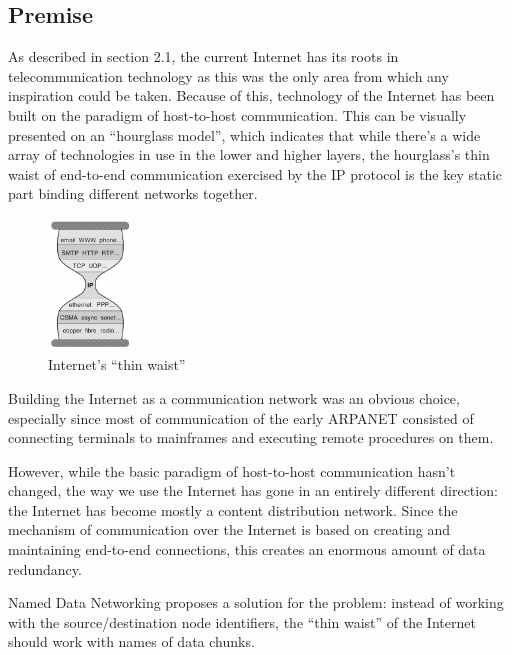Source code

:         \subsection{Premise}
            As described in section 2.1, the current Internet has its roots in telecommunication technology as this was the only area from which any inspiration could be taken. Because of this, technology of the Internet has been built on the paradigm of host-to-host communication. This can be visually presented on an ``hourglass model'', which indicates that while there's a wide array of technologies in use in the lower and higher layers, the hourglass's thin waist of end-to-end communication exercised by the IP protocol is the key static part binding different networks together.

            \begin{figure}[H]
                \begin{center}
                    \includegraphics[width=0.2\textwidth]{fig/ndn_hourglass1.jpg}
                  \caption{Internet's ``thin waist''}
                  \label{ndn-hourglass1}
                \end{center}
            \end{figure}


            Building the Internet as a communication network was an obvious choice, especially since most of communication of the early ARPANET consisted of connecting terminals to mainframes and executing remote procedures on them.

            However, while the basic paradigm of host-to-host communication hasn't changed, the way we use the Internet has gone in an entirely different direction: the Internet has become mostly a content distribution network. Since the mechanism of communication over the Internet is based on creating and maintaining end-to-end connections, this creates an enormous amount of data redundancy.

            Named Data Networking proposes a solution for the problem: instead of working with the source/destination node identifiers, the ``thin waist'' of the Internet should work with names of data chunks.

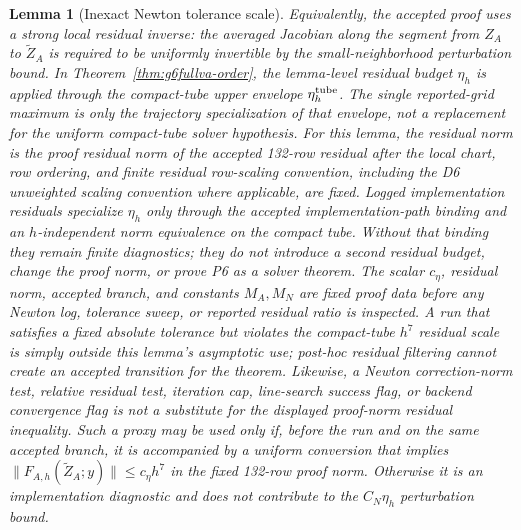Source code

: \documentclass[preprint,12pt]{elsarticle}
\newtheorem{lemma}{Lemma}
\begin{document}
\begin{lemma}[Inexact Newton tolerance scale]
Equivalently, the accepted proof uses a strong local residual inverse: the
averaged Jacobian along the segment from $Z_A$ to $\widetilde Z_A$ is required
to be uniformly invertible by the small-neighborhood perturbation bound.
In Theorem~\ref{thm:g6fullva-order}, the lemma-level residual budget
\(\eta_h\) is applied through the compact-tube upper envelope
\(\eta_h^{\rm tube}\). The single reported-grid maximum is only the
trajectory specialization of that envelope, not a replacement for the
uniform compact-tube solver hypothesis.
For this lemma, the residual norm is the proof residual norm of the accepted
132-row residual after the local chart, row ordering, and finite residual
row-scaling convention, including the D6 unweighted scaling convention where
applicable, are fixed. Logged implementation residuals specialize
\(\eta_h\) only through the accepted implementation-path binding and an
\(h\)-independent norm equivalence on the compact tube. Without that binding
they remain finite diagnostics; they do not introduce a second residual
budget, change the proof norm, or prove P6 as a solver theorem.
The scalar \(c_\eta\), residual norm, accepted branch, and constants
\(M_A,M_N\) are fixed proof data before any Newton log, tolerance sweep, or
reported residual ratio is inspected. A run that satisfies a fixed absolute
tolerance but violates the compact-tube \(h^7\) residual scale is simply
outside this lemma's asymptotic use; post-hoc residual filtering cannot create
an accepted transition for the theorem.
Likewise, a Newton correction-norm test, relative residual test, iteration
cap, line-search success flag, or backend convergence flag is not a substitute
for the displayed proof-norm residual inequality. Such a proxy may be used
only if, before the run and on the same accepted branch, it is accompanied by
a uniform conversion that implies
\(\|F_{A,h}(\widetilde Z_A;y)\|\le c_\eta h^7\) in the fixed 132-row proof
norm. Otherwise it is an implementation diagnostic and does not contribute to
the \(C_N\eta_h\) perturbation bound.
\end{lemma}
\end{document}
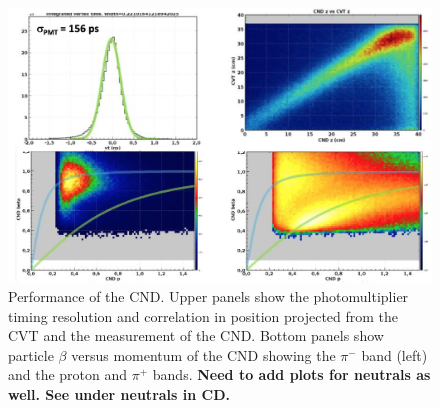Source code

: \documentclass[final,3p,times,twocolumn,authoryear]{elsarticle}
\begin{document}
\begin{figure}[htbp!]
\centerline{\includegraphics[width=1.0\columnwidth]{cnd-performance.png}}
\caption{Performance of the CND. Upper panels show the photomultiplier timing resolution and correlation in position projected from the CVT and the measurement of the CND. Bottom panels show particle $\beta$ versus momentum of the CND showing the $\pi^-$ band (left) and the proton and $\pi^+$ bands. {\bf Need to add plots for neutrals as well. See under neutrals in CD.}   }
\label{cnd-performance}
\end{figure}
\end{document}
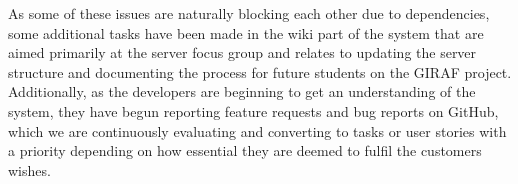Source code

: As some of these issues are naturally blocking each other due to dependencies, some additional tasks have been made in the wiki part of the system that are aimed primarily at the server focus group and relates to updating the server structure and documenting the process for future students on the GIRAF project.
Additionally, as the developers are beginning to get an understanding of the system, they have begun reporting feature requests and bug reports on GitHub, which we are continuously evaluating and converting to tasks or user stories with a priority depending on how essential they are deemed to fulfil the customers wishes.
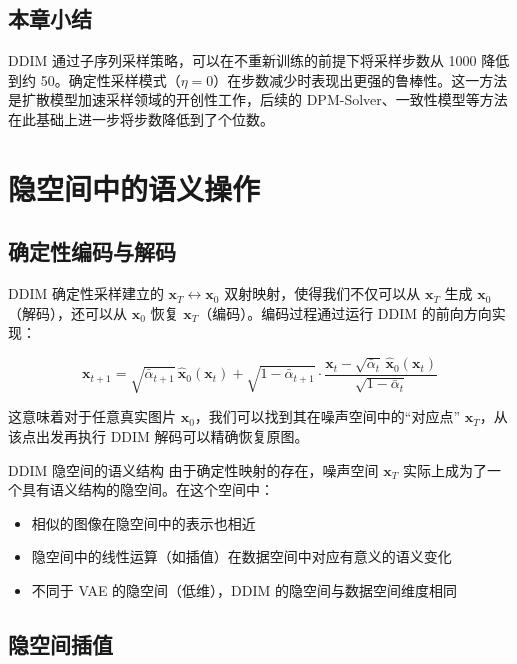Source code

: \documentclass[a4paper]{article}
\begin{document}
\subsection{本章小结}

DDIM 通过子序列采样策略，可以在不重新训练的前提下将采样步数从 1000 降低到约 50。确定性采样模式（$\eta=0$）在步数减少时表现出更强的鲁棒性。这一方法是扩散模型加速采样领域的开创性工作，后续的 DPM-Solver、一致性模型等方法在此基础上进一步将步数降低到了个位数。


\section{隐空间中的语义操作}

\subsection{确定性编码与解码}

DDIM 确定性采样建立的 $\mathbf{x}_T \leftrightarrow \mathbf{x}_0$ 双射映射，使得我们不仅可以从 $\mathbf{x}_T$ 生成 $\mathbf{x}_0$（解码），还可以从 $\mathbf{x}_0$ 恢复 $\mathbf{x}_T$（编码）。编码过程通过运行 DDIM 的前向方向实现：

$$
\mathbf{x}_{t+1} = \sqrt{\bar{\alpha}_{t+1}}\,\hat{\mathbf{x}}_0(\mathbf{x}_t) + \sqrt{1-\bar{\alpha}_{t+1}}\cdot\frac{\mathbf{x}_t - \sqrt{\bar{\alpha}_t}\,\hat{\mathbf{x}}_0(\mathbf{x}_t)}{\sqrt{1-\bar{\alpha}_t}}
$$

这意味着对于任意真实图片 $\mathbf{x}_0$，我们可以找到其在噪声空间中的``对应点'' $\mathbf{x}_T$，从该点出发再执行 DDIM 解码可以精确恢复原图。

\begin{importantbox}{DDIM 隐空间的语义结构}
由于确定性映射的存在，噪声空间 $\mathbf{x}_T$ 实际上成为了一个具有语义结构的隐空间。在这个空间中：
\begin{itemize}
    \item 相似的图像在隐空间中的表示也相近
    \item 隐空间中的线性运算（如插值）在数据空间中对应有意义的语义变化
    \item 不同于 VAE 的隐空间（低维），DDIM 的隐空间与数据空间维度相同
\end{itemize}
\end{importantbox}

\subsection{隐空间插值}
\end{document}
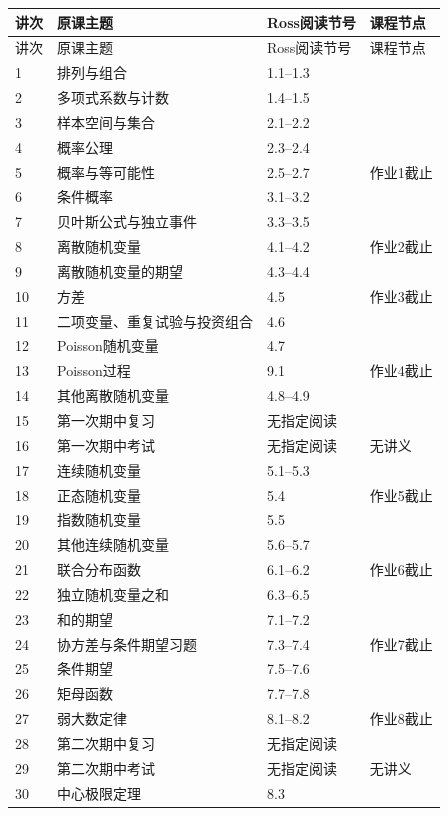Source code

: \begin{longtable}{@{}p{.07\linewidth}p{.44\linewidth}p{.20\linewidth}p{.19\linewidth}@{}}
\toprule
讲次 & 原课主题 & Ross阅读节号 & 课程节点\\\midrule
\endfirsthead
\toprule 讲次 & 原课主题 & Ross阅读节号 & 课程节点\\\midrule
\endhead
1 & 排列与组合 & 1.1--1.3 & \\
2 & 多项式系数与计数 & 1.4--1.5 & \\
3 & 样本空间与集合 & 2.1--2.2 & \\
4 & 概率公理 & 2.3--2.4 & \\
5 & 概率与等可能性 & 2.5--2.7 & 作业1截止\\
6 & 条件概率 & 3.1--3.2 & \\
7 & 贝叶斯公式与独立事件 & 3.3--3.5 & \\
8 & 离散随机变量 & 4.1--4.2 & 作业2截止\\
9 & 离散随机变量的期望 & 4.3--4.4 & \\
10 & 方差 & 4.5 & 作业3截止\\
11 & 二项变量、重复试验与投资组合 & 4.6 & \\
12 & Poisson随机变量 & 4.7 & \\
13 & Poisson过程 & 9.1 & 作业4截止\\
14 & 其他离散随机变量 & 4.8--4.9 & \\
15 & 第一次期中复习 & 无指定阅读 & \\
16 & 第一次期中考试 & 无指定阅读 & 无讲义\\
17 & 连续随机变量 & 5.1--5.3 & \\
18 & 正态随机变量 & 5.4 & 作业5截止\\
19 & 指数随机变量 & 5.5 & \\
20 & 其他连续随机变量 & 5.6--5.7 & \\
21 & 联合分布函数 & 6.1--6.2 & 作业6截止\\
22 & 独立随机变量之和 & 6.3--6.5 & \\
23 & 和的期望 & 7.1--7.2 & \\
24 & 协方差与条件期望习题 & 7.3--7.4 & 作业7截止\\
25 & 条件期望 & 7.5--7.6 & \\
26 & 矩母函数 & 7.7--7.8 & \\
27 & 弱大数定律 & 8.1--8.2 & 作业8截止\\
28 & 第二次期中复习 & 无指定阅读 & \\
29 & 第二次期中考试 & 无指定阅读 & 无讲义\\
30 & 中心极限定理 & 8.3 & \\

\end{longtable}
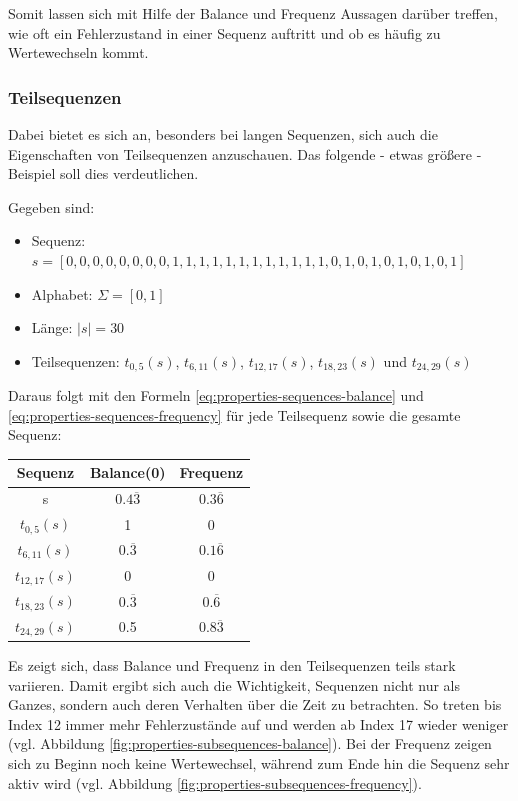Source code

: Somit lassen sich mit Hilfe der Balance und Frequenz Aussagen darüber treffen, wie oft ein Fehlerzustand in einer Sequenz auftritt und ob es häufig zu Wertewechseln kommt. 

\subsubsection{Teilsequenzen}

Dabei bietet es sich an, besonders bei langen Sequenzen, sich auch die Eigenschaften von Teilsequenzen anzuschauen. Das folgende - etwas größere - Beispiel soll dies verdeutlichen.

\begin{theorem}
	Gegeben sind:
	\begin{itemize}[noitemsep]
		\item Sequenz: $s = [0,0,0,0,0,0,0,0,1,1,1,1,1,1,1,1,1,1,1,1,0,1,0,1,0,1,0,1,0,1]$
		\item Alphabet: $\Sigma = [0,1]$
		\item Länge: $|s| = 30$
		\item Teilsequenzen: $t_{0,5}(s)$, $t_{6,11}(s)$, $t_{12,17}(s)$, $t_{18,23}(s)$ und $t_{24,29}(s)$
	\end{itemize}
	Daraus folgt mit den Formeln \ref{eq:properties-sequences-balance} und \ref{eq:properties-sequences-frequency} für jede Teilsequenz sowie die gesamte Sequenz:
	
	\begin{center}
		\begin{tabular}{|c c c|}
			\hline
			Sequenz & Balance(0) & Frequenz \\
			\hline\hline
			s & $0.4\overline{3}$ & $0.3\overline{6}$ \\ 
			\hline
			$t_{0,5}(s)$ & 1 & 0 \\ 
			\hline
			$t_{6,11}(s)$ & $0.\overline{3}$ & $0.1\overline{6}$ \\
			\hline
			$t_{12,17}(s)$ & 0 & 0 \\
			\hline
			$t_{18,23}(s)$ & $0.\overline{3}$ & $0.\overline{6}$ \\
			\hline
			$t_{24,29}(s)$ & 0.5 & $0.8\overline{3}$ \\
			\hline
		\end{tabular}
	\end{center}
	
	Es zeigt sich, dass Balance und Frequenz in den Teilsequenzen teils stark variieren. Damit ergibt sich auch die Wichtigkeit, Sequenzen nicht nur als Ganzes, sondern auch deren Verhalten über die Zeit zu betrachten. So treten bis Index 12 immer mehr Fehlerzustände auf und werden ab Index 17 wieder weniger (vgl. Abbildung \ref{fig:properties-subsequences-balance}). Bei der Frequenz zeigen sich zu Beginn noch keine Wertewechsel, während zum Ende hin die Sequenz sehr aktiv wird (vgl. Abbildung \ref{fig:properties-subsequences-frequency}).
	

\end{theorem}
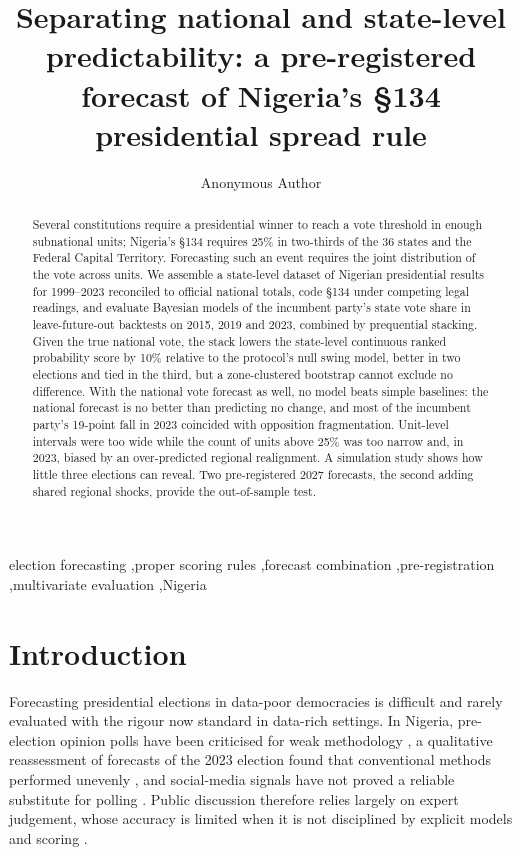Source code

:\documentclass[preprint,12pt,authoryear]{elsarticle}
\begin{document}
\begin{frontmatter}

\title{Separating national and state-level predictability: a pre-registered forecast of Nigeria's \S134 presidential spread rule}

\author[inst1]{Anonymous Author}

\begin{abstract}
Several constitutions require a presidential winner to reach a vote threshold in enough subnational units; Nigeria's \S134 requires 25\% in two-thirds of the 36 states and the Federal Capital Territory. Forecasting such an event requires the joint distribution of the vote across units. We assemble a state-level dataset of Nigerian presidential results for 1999--2023 reconciled to official national totals, code \S134 under competing legal readings, and evaluate Bayesian models of the incumbent party's state vote share in leave-future-out backtests on 2015, 2019 and 2023, combined by prequential stacking. Given the true national vote, the stack lowers the state-level continuous ranked probability score by 10\% relative to the protocol's null swing model, better in two elections and tied in the third, but a zone-clustered bootstrap cannot exclude no difference. With the national vote forecast as well, no model beats simple baselines: the national forecast is no better than predicting no change, and most of the incumbent party's 19-point fall in 2023 coincided with opposition fragmentation. Unit-level intervals were too wide while the count of units above 25\% was too narrow and, in 2023, biased by an over-predicted regional realignment. A simulation study shows how little three elections can reveal. Two pre-registered 2027 forecasts, the second adding shared regional shocks, provide the out-of-sample test.
\end{abstract}

\begin{keyword}
election forecasting \sep proper scoring rules \sep forecast combination \sep pre-registration \sep multivariate evaluation \sep Nigeria
\end{keyword}

\end{frontmatter}

\section{Introduction}
\label{sec:intro}
Forecasting presidential elections in data-poor democracies is difficult and rarely evaluated with the rigour now standard in data-rich settings. In Nigeria, pre-election opinion polls have been criticised for weak methodology \citep{Mohammed2024OpinionPolls}, a qualitative reassessment of forecasts of the 2023 election found that conventional methods performed unevenly \citep{Murana2026RevisitingConventional}, and social-media signals have not proved a reliable substitute for polling \citep{Brito2021SystematicReview}. Public discussion therefore relies largely on expert judgement, whose accuracy is limited when it is not disciplined by explicit models and scoring \citep{Tetlock2006ExpertPolitical}.
\end{document}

▶ ACTIVITY: Where a line of the listing holds "caption", show that line.

▶ RESPONSE FOR THIS EXERCISE:
                  \caption{Internet's ``thin waist''}
\caption{Performance of the CND. Upper panels show the photomultiplier timing resolution and correlation in position projected from the CVT and the measurement of the CND. Bottom panels show particle $\beta$ versus momentum of the CND showing the $\pi^-$ band (left) and the proton and $\pi^+$ bands. {\bf Need to add plots for neutrals as well. See under neutrals in CD.}   }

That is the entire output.